## Exercise instructions
Write out the records below from the first line through the line containing "that's it, of", leaving out any pictures.

(Stored data entries)
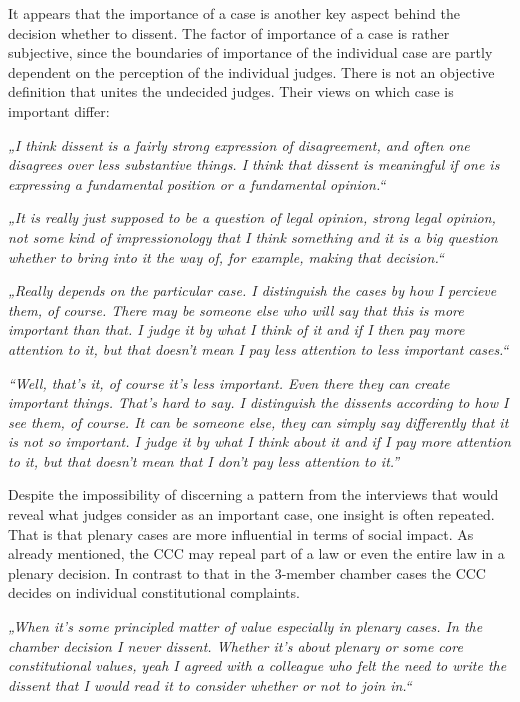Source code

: \documentclass[
  11pt,
]{article}
\begin{document}
It appears that the importance of a case is another key aspect behind the decision whether to dissent. The factor of importance of a case is rather subjective, since the boundaries of importance of the individual case are partly dependent on the perception of the individual judges. There is not an objective definition that unites the undecided judges. Their views on which case is important differ:

\emph{„I think dissent is a fairly strong expression of disagreement, and often one disagrees over less substantive things. I think that dissent is meaningful if one is expressing a fundamental position or a fundamental opinion.``}

\emph{„It is really just supposed to be a question of legal opinion, strong legal opinion, not some kind of impressionology that I think something and it is a big question whether to bring into it the way of, for example, making that decision.``}

\emph{„Really depends on the particular case. I distinguish the cases by how I percieve them, of course. There may be someone else who will say that this is more important than that. I judge it by what I think of it and if I then pay more attention to it, but that doesn't mean I pay less attention to less important cases.``}

\emph{``Well, that's it, of course it's less important. Even there they can create important things. That's hard to say. I distinguish the dissents according to how I see them, of course. It can be someone else, they can simply say differently that it is not so important. I judge it by what I think about it and if I pay more attention to it, but that doesn't mean that I don't pay less attention to it.''}

Despite the impossibility of discerning a pattern from the interviews that would reveal what judges consider as an important case, one insight is often repeated. That is that plenary cases are more influential in terms of social impact. As already mentioned, the CCC may repeal part of a law or even the entire law in a plenary decision. In contrast to that in the 3-member chamber cases the CCC decides on individual constitutional complaints.

\emph{„When it's some principled matter of value especially in plenary cases. In the chamber decision I never dissent. Whether it's about plenary or some core constitutional values, yeah I agreed with a colleague who felt the need to write the dissent that I would read it to consider whether or not to join in.``}
\end{document}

## Response
Source code

: \documentclass[
  11pt,
]{article}
\begin{document}
It appears that the importance of a case is another key aspect behind the decision whether to dissent. The factor of importance of a case is rather subjective, since the boundaries of importance of the individual case are partly dependent on the perception of the individual judges. There is not an objective definition that unites the undecided judges. Their views on which case is important differ:

\emph{„I think dissent is a fairly strong expression of disagreement, and often one disagrees over less substantive things. I think that dissent is meaningful if one is expressing a fundamental position or a fundamental opinion.``}

\emph{„It is really just supposed to be a question of legal opinion, strong legal opinion, not some kind of impressionology that I think something and it is a big question whether to bring into it the way of, for example, making that decision.``}

\emph{„Really depends on the particular case. I distinguish the cases by how I percieve them, of course. There may be someone else who will say that this is more important than that. I judge it by what I think of it and if I then pay more attention to it, but that doesn't mean I pay less attention to less important cases.``}

\emph{``Well, that's it, of course it's less important. Even there they can create important things. That's hard to say. I distinguish the dissents according to how I see them, of course. It can be someone else, they can simply say differently that it is not so important. I judge it by what I think about it and if I pay more attention to it, but that doesn't mean that I don't pay less attention to it.''}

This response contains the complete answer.